There was better news for fellow media company Fairfax, which swung back into the black with an $83.9 million full-year profit on the back of its lucrative real estate classifieds business, Domain.
The media giant’s total revenue fell 4.8 per cent to $1.74 billion as newspaper publishing and radio income continued to decline, but revenue from Domain rose by 8.1 per cent.
Rival private equity groups were interested in buying Fairfax earlier this year but one walked away and the other failed to lodge a formal bid, leaving Fairfax with its original plan of extracting maximum value from Domain by listing it separately on the ASX.

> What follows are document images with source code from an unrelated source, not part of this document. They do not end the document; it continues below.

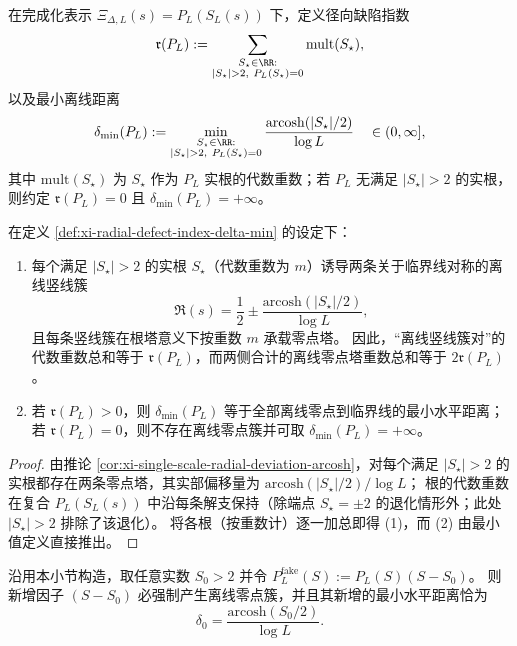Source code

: \begin{definition}[径向缺陷指数与最小离线距离]\label{def:xi-radial-defect-index-delta-min}
在完成化表示 \(\Xi_{\Delta,L}(s)=P_L(S_L(s))\) 下，定义径向缺陷指数
\[
\mathfrak r(P_L)
:=\sum_{\substack{S_\star\in\RR:\\ |S_\star|>2,\ P_L(S_\star)=0}}
\mathrm{mult}(S_\star),
\]
以及最小离线距离
\[
\delta_{\min}(P_L)
:=\min_{\substack{S_\star\in\RR:\\ |S_\star|>2,\ P_L(S_\star)=0}}
\frac{\mathrm{arcosh}(|S_\star|/2)}{\log L}
\quad\in(0,\infty],
\]
其中 \(\mathrm{mult}(S_\star)\) 为 \(S_\star\) 作为 \(P_L\) 实根的代数重数；若 \(P_L\) 无满足 \(|S_\star|>2\) 的实根，则约定 \(\mathfrak r(P_L)=0\) 且 \(\delta_{\min}(P_L)=+\infty\)。
\end{definition}

\begin{proposition}\label{prop:xi-radial-defect-index-offcritical-lines}
在定义 \ref{def:xi-radial-defect-index-delta-min} 的设定下：
\begin{enumerate}
  \item 每个满足 \(|S_\star|>2\) 的实根 \(S_\star\)（代数重数为 \(m\)）诱导两条关于临界线对称的离线竖线簇
  \[
  \Re(s)=\frac12\pm \frac{\mathrm{arcosh}(|S_\star|/2)}{\log L},
  \]
  且每条竖线簇在根塔意义下按重数 \(m\) 承载零点塔。
  因此，“离线竖线簇对”的代数重数总和等于 \(\mathfrak r(P_L)\)，而两侧合计的离线零点塔重数总和等于 \(2\mathfrak r(P_L)\)。
  \item 若 \(\mathfrak r(P_L)>0\)，则 \(\delta_{\min}(P_L)\) 等于全部离线零点到临界线的最小水平距离；若 \(\mathfrak r(P_L)=0\)，则不存在离线零点簇并可取 \(\delta_{\min}(P_L)=+\infty\)。
\end{enumerate}
\end{proposition}

\begin{proof}
由推论 \ref{cor:xi-single-scale-radial-deviation-arcosh}，对每个满足 \(|S_\star|>2\) 的实根都存在两条零点塔，其实部偏移量为
\(
\mathrm{arcosh}(|S_\star|/2)/\log L
\)；
根的代数重数在复合 \(P_L(S_L(s))\) 中沿每条解支保持（除端点 \(S_\star=\pm 2\) 的退化情形外；此处 \(|S_\star|>2\) 排除了该退化）。
将各根（按重数计）逐一加总即得 (1)，而 (2) 由最小值定义直接推出。
\end{proof}

\begin{corollary}\label{cor:xi-fake-factor-forces-offcritical-distance}
沿用本小节构造，取任意实数 \(S_0>2\) 并令
\(
P^{\mathrm{fake}}_L(S):=P_L(S)(S-S_0)
\)。
则新增因子 \((S-S_0)\) 必强制产生离线零点簇，并且其新增的最小水平距离恰为
\[
\delta_0=\frac{\mathrm{arcosh}(S_0/2)}{\log L}.
\]
\end{corollary}

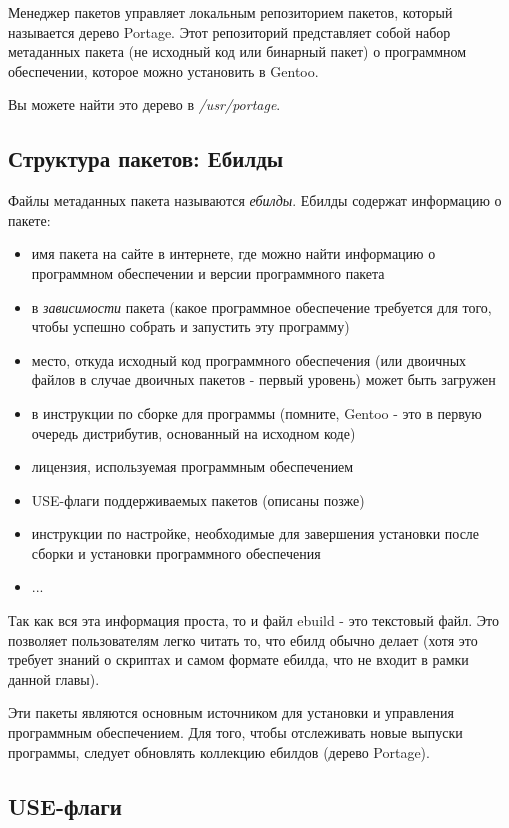 \documentclass[10pt]{book}
\begin{document}
Менеджер пакетов управляет локальным репозиторием пакетов, который называется дерево Portage. Этот репозиторий представляет собой набор метаданных пакета (не исходный код или бинарный пакет) о программном обеспечении, которое можно установить в Gentoo.

Вы можете найти это дерево в \textit{/usr/portage}.

\subsection{Структура пакетов: Ебилды}

 Файлы метаданных пакета называются \textit{ебилды}. Ебилды содержат информацию о пакете:

\begin{itemize}
\item имя пакета на сайте в интернете, где можно найти информацию о программном обеспечении и версии программного пакета
\item в \textit{зависимости} пакета (какое программное обеспечение требуется для того, чтобы успешно собрать и запустить эту программу)
\item место, откуда исходный код программного обеспечения (или двоичных файлов в случае двоичных пакетов - первый уровень) может быть загружен
\item в инструкции по сборке для программы (помните, Gentoo - это в первую очередь дистрибутив, основанный на исходном коде)
\item лицензия, используемая программным обеспечением
\item USE-флаги поддерживаемых пакетов (описаны позже)
\item инструкции по настройке, необходимые для завершения установки после сборки и установки программного обеспечения
\item ...
\end{itemize}

Так как вся эта информация проста, то и файл ebuild - это текстовый файл. Это позволяет пользователям легко читать то, что ебилд обычно делает (хотя это требует знаний о скриптах и самом формате ебилда, что не входит в рамки данной главы).

Эти пакеты являются основным источником для установки и управления программным обеспечением. Для того, чтобы отслеживать новые выпуски программы, следует обновлять коллекцию ебилдов (дерево Portage).

\subsection{USE-флаги}
\end{document}
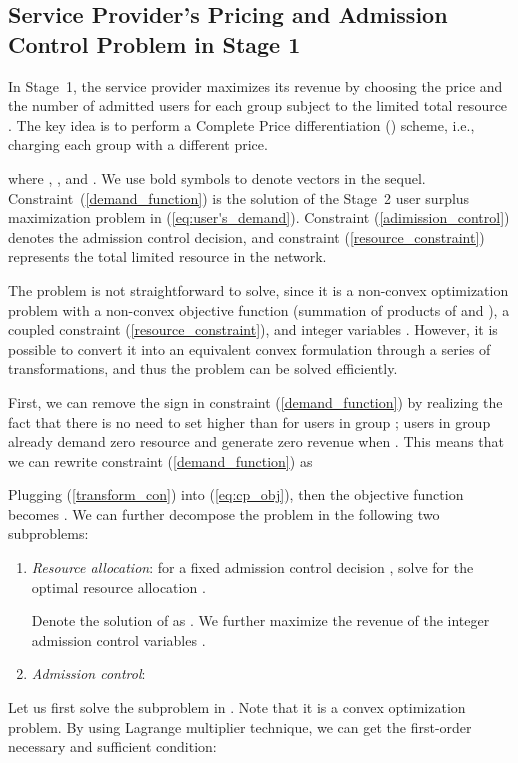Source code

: \documentclass[twocolumn,10pt,twosided]{IEEEtran}
\begin{document}
\subsection{Service Provider's Pricing and Admission Control Problem in Stage 1}
\label{sec:sp_cpd}
In Stage~1, the service provider maximizes its revenue by choosing  the price  and the  number of admitted users  for each group  subject to the limited total resource . The key idea is to perform a Complete Price differentiation () scheme, i.e., charging each group with a different price.

where , , and . We use bold symbols to
denote vectors in the sequel. Constraint~(\ref{demand_function}) is the solution of the Stage~2 user surplus maximization problem in (\ref{eq:user's_demand}). Constraint
(\ref{adimission_control}) denotes the admission control decision, and
constraint (\ref{resource_constraint}) represents the total limited
resource in the network.

The  problem  is not straightforward to solve, since it is a non-convex
optimization problem with a non-convex objective function (summation of
products of  and ), a coupled constraint
(\ref{resource_constraint}), and integer variables .
However, it is possible to convert it into an equivalent convex
formulation  through a series of transformations, and thus the problem can be solved efficiently.

First, we can remove the  sign in constraint (\ref{demand_function}) by realizing the fact that there is no need to set  higher than   for users in group
; users in group  already demand zero resource and
generate zero revenue  when . This means that we can rewrite constraint
(\ref{demand_function}) as

Plugging (\ref{transform_con}) into (\ref{eq:cp_obj}), then the objective function becomes .
We can further decompose the  problem in the following two subproblems:
\begin{enumerate}
\item \emph{Resource allocation}: for a fixed admission control decision ,  solve for the optimal resource allocation .


Denote the solution of  as . We further maximize the revenue of the integer admission control variables .
\item \textit{Admission control}:
    
\end{enumerate}

Let us first solve the  subproblem   in . Note that it is a convex optimization problem. By using Lagrange multiplier technique, we can get the first-order necessary and sufficient condition:
\end{document}
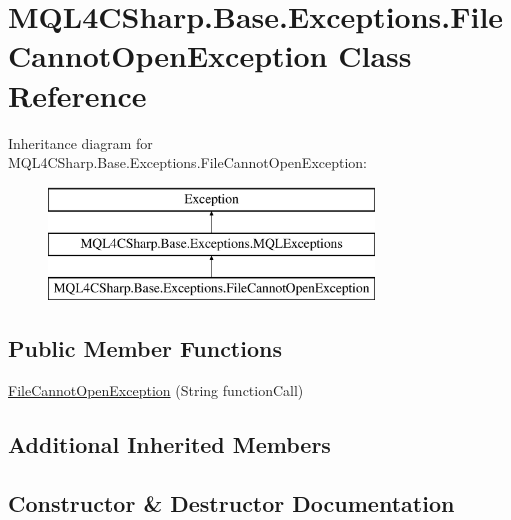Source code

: \hypertarget{class_m_q_l4_c_sharp_1_1_base_1_1_exceptions_1_1_file_cannot_open_exception}{}\section{M\+Q\+L4\+C\+Sharp.\+Base.\+Exceptions.\+File\+Cannot\+Open\+Exception Class Reference}
\label{class_m_q_l4_c_sharp_1_1_base_1_1_exceptions_1_1_file_cannot_open_exception}
Inheritance diagram for M\+Q\+L4\+C\+Sharp.\+Base.\+Exceptions.\+File\+Cannot\+Open\+Exception\+:\begin{figure}[H]
\begin{center}
\leavevmode
\includegraphics[height=3.000000cm]{class_m_q_l4_c_sharp_1_1_base_1_1_exceptions_1_1_file_cannot_open_exception}
\end{center}
\end{figure}
\subsection*{Public Member Functions}
\begin{DoxyCompactItemize}
\item 
\hyperlink{class_m_q_l4_c_sharp_1_1_base_1_1_exceptions_1_1_file_cannot_open_exception_a1519ff2d04134ff09c2baa437fd75d2f}{File\+Cannot\+Open\+Exception} (String function\+Call)
\end{DoxyCompactItemize}
\subsection*{Additional Inherited Members}


\subsection{Constructor \& Destructor Documentation}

Chief executive Greg Hywood confirmed Fairfax plans to retain 60 per cent of the shares in the separately listed Domain – with Fairfax shareholders taking the other 40 per cent.
“Domain has created a strong platform for revenue growth and is well positioned for a standalone future,” Hywood said in a statement.
Fairfax will prepare a scheme booklet for the separation of Domain by late September and hold an investor roadshow the following month.
Shareholders will vote on the plan in early November, with shares trading on the ASX by the end of that month, subject to regulatory approval.
Fairfax said it is already recruiting new Domain board members and that Nick Falloon will be chairman.
The relationship between Fairfax and Domain will be similar to that between media rival News Corp and ASX-listed property advertiser REA Group.
Meanwhile, Fairfax’s bottom line for 2017 was a big improvement on a year ago when writedowns, including to its media operations, dragged it to a $772.6 million loss.
Metro media publishing revenue for the 12 months to June 25 fell 9.0 per cent as the 21 per cent rise in digital subscriptions failed to offset a 17 per cent decline in advertising revenue and another drop in print circulation.
Costs at flagship titles including the Australian Financial Review, Sydney Morning Herald and The Age declined 12 per cent following newsroom redundancies.
The decline in revenue and earnings meant Mr Hywood received just 20 per cent of his maximum short-term incentives but still earnt total remuneration of $2.38 million including shares and rights – down 13 per cent on 2016.
Hywood said revenue for the first six weeks of the current financial year was about 4.0 per cent lower than the same time last year.